Task goal
There is one span to output from the data below: the lines starting at the line with "- [pytest](https://pytest.org) –" and ending at the line with "## Documentation". Output it exactly, ends included, nothing more.

[Collected data]
▬▬▬

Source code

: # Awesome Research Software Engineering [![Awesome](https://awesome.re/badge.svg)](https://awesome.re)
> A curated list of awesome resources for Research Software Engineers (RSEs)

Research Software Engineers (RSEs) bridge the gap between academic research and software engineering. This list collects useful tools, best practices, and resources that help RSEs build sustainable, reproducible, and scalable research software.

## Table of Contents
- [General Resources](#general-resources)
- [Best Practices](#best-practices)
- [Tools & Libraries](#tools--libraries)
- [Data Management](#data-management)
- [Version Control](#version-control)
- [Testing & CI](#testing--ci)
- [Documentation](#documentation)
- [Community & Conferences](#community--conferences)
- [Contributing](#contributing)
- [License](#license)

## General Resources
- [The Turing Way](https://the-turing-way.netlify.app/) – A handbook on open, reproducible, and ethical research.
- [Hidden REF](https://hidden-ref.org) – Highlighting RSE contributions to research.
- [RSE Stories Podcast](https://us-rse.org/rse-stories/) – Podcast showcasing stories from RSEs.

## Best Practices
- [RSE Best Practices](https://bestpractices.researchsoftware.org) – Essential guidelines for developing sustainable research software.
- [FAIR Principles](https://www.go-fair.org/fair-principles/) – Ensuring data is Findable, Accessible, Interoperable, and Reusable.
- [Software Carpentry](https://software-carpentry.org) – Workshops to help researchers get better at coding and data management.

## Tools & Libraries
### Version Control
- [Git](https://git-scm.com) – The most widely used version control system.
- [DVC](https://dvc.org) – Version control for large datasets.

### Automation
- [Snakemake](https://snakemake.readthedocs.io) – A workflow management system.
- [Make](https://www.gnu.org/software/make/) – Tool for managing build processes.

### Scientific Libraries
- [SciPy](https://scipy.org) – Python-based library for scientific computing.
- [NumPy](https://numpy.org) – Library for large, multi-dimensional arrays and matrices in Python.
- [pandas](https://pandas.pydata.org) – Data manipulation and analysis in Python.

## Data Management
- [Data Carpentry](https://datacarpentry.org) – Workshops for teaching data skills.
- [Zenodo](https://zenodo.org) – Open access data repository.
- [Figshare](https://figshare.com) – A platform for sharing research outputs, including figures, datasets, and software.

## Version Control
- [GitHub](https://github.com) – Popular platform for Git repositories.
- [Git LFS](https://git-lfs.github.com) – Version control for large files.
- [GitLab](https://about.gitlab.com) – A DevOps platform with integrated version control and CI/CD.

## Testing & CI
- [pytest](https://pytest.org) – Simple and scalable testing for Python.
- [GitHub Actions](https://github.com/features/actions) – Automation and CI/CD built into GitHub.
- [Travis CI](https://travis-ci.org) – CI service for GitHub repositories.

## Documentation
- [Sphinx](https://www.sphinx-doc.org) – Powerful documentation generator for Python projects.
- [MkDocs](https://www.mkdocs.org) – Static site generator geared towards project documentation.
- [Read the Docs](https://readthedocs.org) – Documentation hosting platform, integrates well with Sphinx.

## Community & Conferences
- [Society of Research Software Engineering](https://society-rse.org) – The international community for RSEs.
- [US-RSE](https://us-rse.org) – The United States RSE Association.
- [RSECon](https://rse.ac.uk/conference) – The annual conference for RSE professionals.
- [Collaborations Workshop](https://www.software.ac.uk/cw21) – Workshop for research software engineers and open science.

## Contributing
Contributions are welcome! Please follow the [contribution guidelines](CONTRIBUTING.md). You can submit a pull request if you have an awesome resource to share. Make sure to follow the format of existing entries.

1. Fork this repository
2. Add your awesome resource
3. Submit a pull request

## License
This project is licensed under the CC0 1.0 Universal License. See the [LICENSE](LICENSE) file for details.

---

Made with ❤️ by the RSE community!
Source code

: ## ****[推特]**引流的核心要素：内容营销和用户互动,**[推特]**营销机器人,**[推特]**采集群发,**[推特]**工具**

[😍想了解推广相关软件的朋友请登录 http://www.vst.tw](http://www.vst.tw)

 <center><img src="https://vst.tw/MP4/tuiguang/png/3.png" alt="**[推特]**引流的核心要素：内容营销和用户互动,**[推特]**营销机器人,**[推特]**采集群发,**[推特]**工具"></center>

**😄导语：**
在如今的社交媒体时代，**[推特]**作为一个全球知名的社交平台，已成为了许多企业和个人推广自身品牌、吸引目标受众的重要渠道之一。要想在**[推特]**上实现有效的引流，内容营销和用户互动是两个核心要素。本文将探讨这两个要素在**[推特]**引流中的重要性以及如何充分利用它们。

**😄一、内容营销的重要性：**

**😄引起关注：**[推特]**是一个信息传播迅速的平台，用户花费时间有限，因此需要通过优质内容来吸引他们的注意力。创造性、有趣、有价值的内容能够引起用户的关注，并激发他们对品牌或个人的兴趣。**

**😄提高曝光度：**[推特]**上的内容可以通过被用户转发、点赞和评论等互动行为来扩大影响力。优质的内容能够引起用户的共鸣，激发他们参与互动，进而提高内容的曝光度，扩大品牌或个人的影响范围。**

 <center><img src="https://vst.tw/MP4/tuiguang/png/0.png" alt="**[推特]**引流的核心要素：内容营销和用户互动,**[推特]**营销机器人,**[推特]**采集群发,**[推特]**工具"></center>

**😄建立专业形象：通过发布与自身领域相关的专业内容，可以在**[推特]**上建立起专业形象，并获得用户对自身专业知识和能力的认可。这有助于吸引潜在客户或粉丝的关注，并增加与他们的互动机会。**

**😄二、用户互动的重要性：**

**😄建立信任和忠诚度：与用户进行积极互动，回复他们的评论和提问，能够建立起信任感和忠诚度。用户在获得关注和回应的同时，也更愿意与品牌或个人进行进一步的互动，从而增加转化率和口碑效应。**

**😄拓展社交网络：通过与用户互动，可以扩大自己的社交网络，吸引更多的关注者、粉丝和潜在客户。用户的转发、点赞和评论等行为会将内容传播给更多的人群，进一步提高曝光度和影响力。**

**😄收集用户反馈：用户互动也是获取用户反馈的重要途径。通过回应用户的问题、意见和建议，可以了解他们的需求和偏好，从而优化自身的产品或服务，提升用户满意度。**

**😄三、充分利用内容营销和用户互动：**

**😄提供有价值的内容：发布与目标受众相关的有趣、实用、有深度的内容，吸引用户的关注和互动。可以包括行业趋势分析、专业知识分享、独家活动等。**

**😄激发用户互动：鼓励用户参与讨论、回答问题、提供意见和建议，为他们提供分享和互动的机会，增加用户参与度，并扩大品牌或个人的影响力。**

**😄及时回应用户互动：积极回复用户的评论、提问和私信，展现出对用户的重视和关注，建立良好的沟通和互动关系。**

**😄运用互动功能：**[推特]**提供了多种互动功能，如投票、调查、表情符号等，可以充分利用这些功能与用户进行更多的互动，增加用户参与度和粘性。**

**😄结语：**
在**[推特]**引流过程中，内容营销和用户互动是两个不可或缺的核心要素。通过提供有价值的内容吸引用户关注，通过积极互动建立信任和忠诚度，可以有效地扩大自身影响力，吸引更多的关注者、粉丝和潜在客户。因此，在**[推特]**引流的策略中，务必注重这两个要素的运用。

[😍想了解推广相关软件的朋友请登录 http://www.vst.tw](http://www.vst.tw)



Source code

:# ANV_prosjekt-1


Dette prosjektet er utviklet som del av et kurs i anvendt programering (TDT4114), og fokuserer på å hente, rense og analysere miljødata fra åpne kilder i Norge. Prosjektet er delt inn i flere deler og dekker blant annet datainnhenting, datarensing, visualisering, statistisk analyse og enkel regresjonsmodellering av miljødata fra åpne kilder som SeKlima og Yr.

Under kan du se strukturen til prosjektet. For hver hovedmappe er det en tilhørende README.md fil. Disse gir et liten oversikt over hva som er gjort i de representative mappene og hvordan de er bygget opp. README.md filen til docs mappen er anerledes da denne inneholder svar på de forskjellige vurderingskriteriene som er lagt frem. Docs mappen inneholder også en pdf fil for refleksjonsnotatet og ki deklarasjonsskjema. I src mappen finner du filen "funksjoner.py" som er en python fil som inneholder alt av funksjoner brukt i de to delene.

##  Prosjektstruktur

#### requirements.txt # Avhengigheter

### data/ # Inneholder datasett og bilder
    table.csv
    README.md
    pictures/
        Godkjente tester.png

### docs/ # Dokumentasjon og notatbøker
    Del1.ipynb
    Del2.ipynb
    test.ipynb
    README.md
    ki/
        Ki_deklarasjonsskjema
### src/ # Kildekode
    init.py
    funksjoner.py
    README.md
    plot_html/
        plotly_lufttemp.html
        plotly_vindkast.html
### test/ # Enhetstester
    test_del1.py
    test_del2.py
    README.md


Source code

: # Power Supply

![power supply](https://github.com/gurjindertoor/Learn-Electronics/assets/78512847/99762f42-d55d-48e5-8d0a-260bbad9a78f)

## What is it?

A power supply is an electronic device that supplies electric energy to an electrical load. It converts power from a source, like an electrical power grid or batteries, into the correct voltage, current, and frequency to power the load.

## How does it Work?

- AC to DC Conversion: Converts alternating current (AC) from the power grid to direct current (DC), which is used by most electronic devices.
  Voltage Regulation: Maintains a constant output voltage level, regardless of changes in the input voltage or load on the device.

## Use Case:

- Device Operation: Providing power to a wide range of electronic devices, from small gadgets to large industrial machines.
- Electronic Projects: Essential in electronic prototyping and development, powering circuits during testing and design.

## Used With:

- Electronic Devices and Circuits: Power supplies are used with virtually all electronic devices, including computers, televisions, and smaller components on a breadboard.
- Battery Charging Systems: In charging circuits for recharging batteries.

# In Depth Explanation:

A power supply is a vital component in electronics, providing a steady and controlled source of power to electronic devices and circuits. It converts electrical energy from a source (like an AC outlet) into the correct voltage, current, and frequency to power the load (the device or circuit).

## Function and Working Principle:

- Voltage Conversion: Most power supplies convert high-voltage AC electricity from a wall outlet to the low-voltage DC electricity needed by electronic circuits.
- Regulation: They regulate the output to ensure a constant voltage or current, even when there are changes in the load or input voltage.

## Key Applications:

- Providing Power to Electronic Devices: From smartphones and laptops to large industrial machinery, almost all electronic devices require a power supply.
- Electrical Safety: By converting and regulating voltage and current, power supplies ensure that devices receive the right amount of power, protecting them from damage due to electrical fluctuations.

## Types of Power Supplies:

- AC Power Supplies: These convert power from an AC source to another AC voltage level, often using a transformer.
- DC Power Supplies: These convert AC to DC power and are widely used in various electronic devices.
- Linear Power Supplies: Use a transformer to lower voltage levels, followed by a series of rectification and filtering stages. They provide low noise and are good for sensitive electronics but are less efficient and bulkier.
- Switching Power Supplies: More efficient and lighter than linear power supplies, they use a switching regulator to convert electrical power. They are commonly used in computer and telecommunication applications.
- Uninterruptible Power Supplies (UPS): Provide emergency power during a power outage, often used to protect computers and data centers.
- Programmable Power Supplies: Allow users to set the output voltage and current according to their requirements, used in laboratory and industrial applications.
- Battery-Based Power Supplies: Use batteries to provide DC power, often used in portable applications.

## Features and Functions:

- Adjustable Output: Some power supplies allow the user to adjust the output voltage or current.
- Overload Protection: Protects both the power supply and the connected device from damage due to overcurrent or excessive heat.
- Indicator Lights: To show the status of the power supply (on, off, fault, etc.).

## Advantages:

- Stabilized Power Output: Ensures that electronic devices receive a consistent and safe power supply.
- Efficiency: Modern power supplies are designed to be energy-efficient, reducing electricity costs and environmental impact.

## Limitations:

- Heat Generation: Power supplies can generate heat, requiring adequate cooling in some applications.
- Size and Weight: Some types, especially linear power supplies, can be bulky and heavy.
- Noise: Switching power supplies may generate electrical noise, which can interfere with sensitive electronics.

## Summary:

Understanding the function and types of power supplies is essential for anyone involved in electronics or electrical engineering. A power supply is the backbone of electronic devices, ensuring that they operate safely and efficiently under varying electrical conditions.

▬▬▬

Solution to the problem
- [pytest](https://pytest.org) – Simple and scalable testing for Python.
- [GitHub Actions](https://github.com/features/actions) – Automation and CI/CD built into GitHub.
- [Travis CI](https://travis-ci.org) – CI service for GitHub repositories.

## Documentation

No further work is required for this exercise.